The action starts in a grim and violent future (it was 2013 in the comics, so the filmmakers have tacked on an extra decade) that sees robotic Sentinels scouring the earth to kill anyone carrying the mutant gene. With the superhero holocaust nearly complete, the few surviving X-Men, led by Professor X (Patrick Stewart) and Magneto (Ian McKellan), have holed up in a Chinese monastery to stage a last-ditch effort to prevent the apocalypse: Kitty Pryde (Ellen Page) will use her powers to send Wolverine (Hugh Jackman)—or at least his consciousness—five decades into the past, where he's to track down the scientist who designed and built the murderous Sentinels. Wolverine's job isn't to kill Dr. Bolivar Trask (Peter Dinklage), though, but to save his life—and to retcon the hell out of the X-Men cinematic universe.
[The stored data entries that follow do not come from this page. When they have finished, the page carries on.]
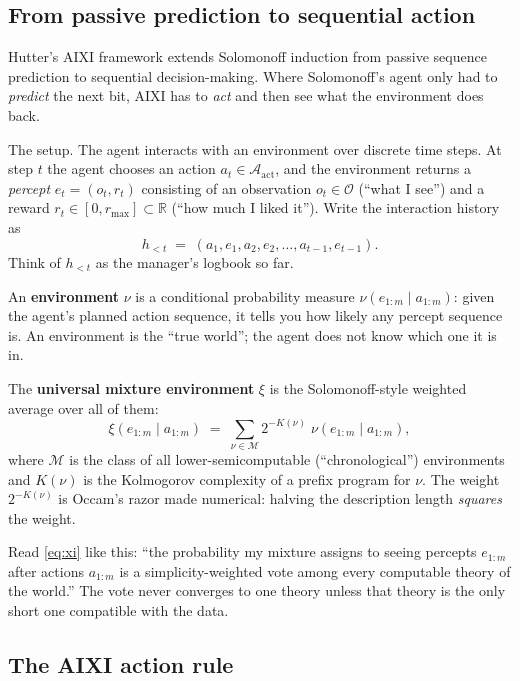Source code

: \documentclass[12pt,a4paper]{article}
\theoremstyle{plain}
\theoremstyle{definition}
\begin{document}
\subsection*{From passive prediction to sequential action}

Hutter's AIXI framework \citep{hutter2005universal} extends Solomonoff
induction from passive sequence prediction to sequential
decision-making.  Where Solomonoff's agent only had to \emph{predict}
the next bit, AIXI has to \emph{act} and then see what the environment
does back.

The setup.  The agent interacts with an environment over discrete time
steps.  At step $t$ the agent chooses an action $a_t \in
\mathcal{A}_{\mathrm{act}}$, and the environment returns a
\emph{percept} $e_t = (o_t, r_t)$ consisting of an observation $o_t
\in \mathcal{O}$ (``what I see'') and a reward $r_t \in [0,
r_{\max}]\subset\mathbb{R}$ (``how much I liked it'').  Write the
interaction history as
\[
  h_{<t} \;=\; (a_1, e_1, a_2, e_2, \dots, a_{t-1}, e_{t-1}).
\]
Think of $h_{<t}$ as the manager's logbook so far.

An \textbf{environment} $\nu$ is a conditional probability measure
$\nu(e_{1:m}\mid a_{1:m})$: given the agent's planned action sequence,
it tells you how likely any percept sequence is.  An environment is
the ``true world''; the agent does not know which one it is in.

The \textbf{universal mixture environment} $\xi$ is the
Solomonoff-style weighted average over all of them:
\begin{equation}
  \xi(e_{1:m} \mid a_{1:m})
  \;=\; \sum_{\nu \in \mathcal{M}} 2^{-K(\nu)}\;\nu(e_{1:m} \mid a_{1:m}),
  \label{eq:xi}
\end{equation}
where $\mathcal{M}$ is the class of all lower-semicomputable
(``chronological'') environments and $K(\nu)$ is the Kolmogorov
complexity of a prefix program for $\nu$.  The weight $2^{-K(\nu)}$ is
Occam's razor made numerical: halving the description length
\emph{squares} the weight.

\begin{intuition}
Read \eqref{eq:xi} like this: ``the probability my mixture assigns to
seeing percepts $e_{1:m}$ after actions $a_{1:m}$ is a
simplicity-weighted vote among every computable theory of the world.''
The vote never converges to one theory unless that theory is the only
short one compatible with the data.
\end{intuition}

\subsection*{The AIXI action rule}
\end{document}

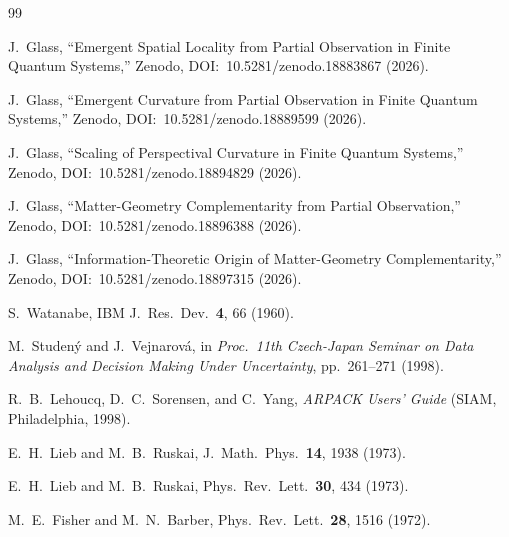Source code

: \documentclass[aps,pra,twocolumn,superscriptaddress,floatfix]{revtex4-2}
\begin{document}
\begin{thebibliography}{99}

J.~Glass, ``Emergent Spatial Locality from Partial Observation
in Finite Quantum Systems,''
Zenodo, DOI:~10.5281/zenodo.18883867 (2026).

J.~Glass, ``Emergent Curvature from Partial Observation
in Finite Quantum Systems,''
Zenodo, DOI:~10.5281/zenodo.18889599 (2026).

J.~Glass, ``Scaling of Perspectival Curvature in Finite
Quantum Systems,''
Zenodo, DOI:~10.5281/zenodo.18894829 (2026).

J.~Glass, ``Matter-Geometry Complementarity from Partial
Observation,''
Zenodo, DOI:~10.5281/zenodo.18896388 (2026).

J.~Glass, ``Information-Theoretic Origin of Matter-Geometry
Complementarity,''
Zenodo, DOI:~10.5281/zenodo.18897315 (2026).

S.~Watanabe, IBM J.\ Res.\ Dev.\ \textbf{4}, 66 (1960).

M.~Studen\'y and J.~Vejnarov\'a, in \textit{Proc.\ 11th Czech-Japan Seminar on Data Analysis and Decision Making Under Uncertainty}, pp.\ 261--271 (1998).

R.~B.~Lehoucq, D.~C.~Sorensen, and C.~Yang, \textit{ARPACK Users' Guide} (SIAM, Philadelphia, 1998).

E.~H.~Lieb and M.~B.~Ruskai, J.\ Math.\ Phys.\ \textbf{14}, 1938 (1973).

E.~H.~Lieb and M.~B.~Ruskai, Phys.\ Rev.\ Lett.\ \textbf{30}, 434 (1973).

M.~E.~Fisher and M.~N.~Barber, Phys.\ Rev.\ Lett.\ \textbf{28}, 1516 (1972).

\end{thebibliography}
\end{document}
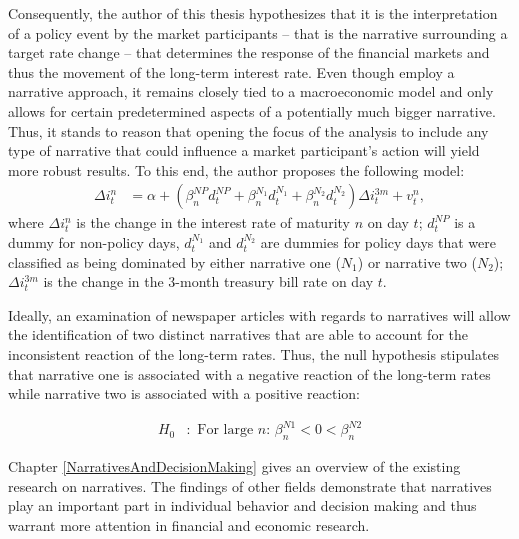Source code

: \documentclass[11pt,a4paper,english,oneside]{book}
\numberwithin{equation}{chapter}
\begin{document}
Consequently, the author of this thesis hypothesizes that it is the interpretation of a policy event by the market participants -- that is the narrative surrounding a target rate change -- that determines the response of the financial markets and thus the movement of the long-term interest rate. Even though \cite{Ellingsen.2003} employ a narrative approach, it remains closely tied to a macroeconomic model and only allows for certain predetermined aspects of a potentially much bigger narrative. Thus, it stands to reason that opening the focus of the analysis to include any type of narrative that could influence a market participant's action will yield more robust results. To this end, the author proposes the following model:
\begin{align}\label{reg2}
\Delta i^n_t &= \alpha + (\beta_n^{NP}d_t^{NP} + \beta_n^{N_1}d_t^{N_1} + \beta_n^{N_2}d_t^{N_2})\Delta i^{3m}_t + v_t^n,
\end{align}
where $\Delta i^n_t$ is the change in the interest rate of maturity $n$ on day $t$; $d_t^{NP}$ is a dummy for non-policy days, $d_t^{N_1}$ and $d_t^{N_2}$ are dummies for policy days that were classified as being dominated by either narrative one ($N_1$) or narrative two ($N_2$); $\Delta i^{3m}_t$ is the change in the 3-month treasury bill rate on day $t$.

Ideally, an examination of newspaper articles with regards to narratives will allow the identification of two distinct narratives that are able to account for the inconsistent reaction of the long-term rates. Thus, the null hypothesis stipulates that narrative one is associated with a negative reaction of the long-term rates while narrative two is associated with a positive reaction:

\vspace{-24pt}
\begin{align}\label{H00}
H_0&:  \text{ For large $n$: } \beta_n^{N1}<0< \beta_n^{N2}
\end{align}

Chapter \ref{NarrativesAndDecisionMaking} 
gives an overview of the existing research on narratives. The findings of other fields demonstrate that narratives play an important part in individual behavior and decision making and thus warrant more attention in financial and economic research. 

\end{document}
Once Wolvie wakes up in his super-buff, if disturbingly veiny, 1973 body, Days of Future Past makes an enormous and seamless tonal shift. Singer and his cadre of screenwriters have a blast with the period trappings—before he can save the world, Wolverine must defeat a waterbed and other pop-culture touchstones of the '70s. The film offers wry nods to everything from lava lamps to the iconic uniforms of Pan Am flight attendants as Logan sets out to round up the old crew. See, in order to stop the assassination of Trask by the blue-skinned, morally conflicted mutant known as Mystique (an underused Jennifer Lawrence), Wolverine has to track down the younger versions of Charles Xavier/Professor X and Erik Lehnsherr/Magneto, played by James McAvoy and Michael Fassbender respectively, and convince them to put aside their differences.

It's even harder and weirder than it sounds. Charles has lost his mutant powers, along with his faith in humans and mutants alike, and Erik is doing hard time beneath the Pentagon for supposedly killing JFK.

If none of that makes any kind of sense, don't worry—Singer and company do an admirable job of doling out the massive amounts of exposition required to recap six movies (four under the X-Men banner and a pair of Wolverine solo outings). In fact, part of Days' charm is how deftly it manages to meld all those disparate elements into something that feels cohesive enough to work as a series installment, but self-contained enough to stand on its own and serve as a jumping-on point for newcomers.

It also corrects one of the missteps of Matthew Vaughn's otherwise sturdy 2011 installment. While X-Men: First Class relied entirely on the strengths of characters who had been established in the first three movies, Days gives fledgling mutants their due. The most notable addition to the cast is Evan Peters, who pretty much walks off with the movie as Quicksilver, a mutant with super-speed and sticky fingers. Peters only has a couple of scenes, but they're doozies. One of them—a deconstructed fight scene that slows down the action in order to walk us, step by mischievous step, though Quicksilver's supersonic world—is unquestionably the highlight of the film. It might just be the highlight of the spring movie season altogether.

It's a moment that illustrates Singer's greatest strength as a director: his ability to home in on compelling characters, even in the midst of a genre that can easily rely on pre-branding and spectacular FX.

It's telling that Quicksilver's fantastic moment in the spotlight is also the closest Days comes to a stand-out set piece. Sure, there's some wholesale destruction during the deftly edited climax that spans 50 years and two storylines, but the movie mostly eschews visual scale for narrative ambition. It's the most emotionally affecting X-Men outing so far, and sets the franchise up remarkably well for 2016's X-Men: Apocalypse. A few of the last-minute plot machinations will be puzzling to newcomers, but they'll engender a lot of goodwill among fans. If there was something you particularly hated about Brett Ratner's poorly received 2006 installment, Days of Future Past probably fixes it.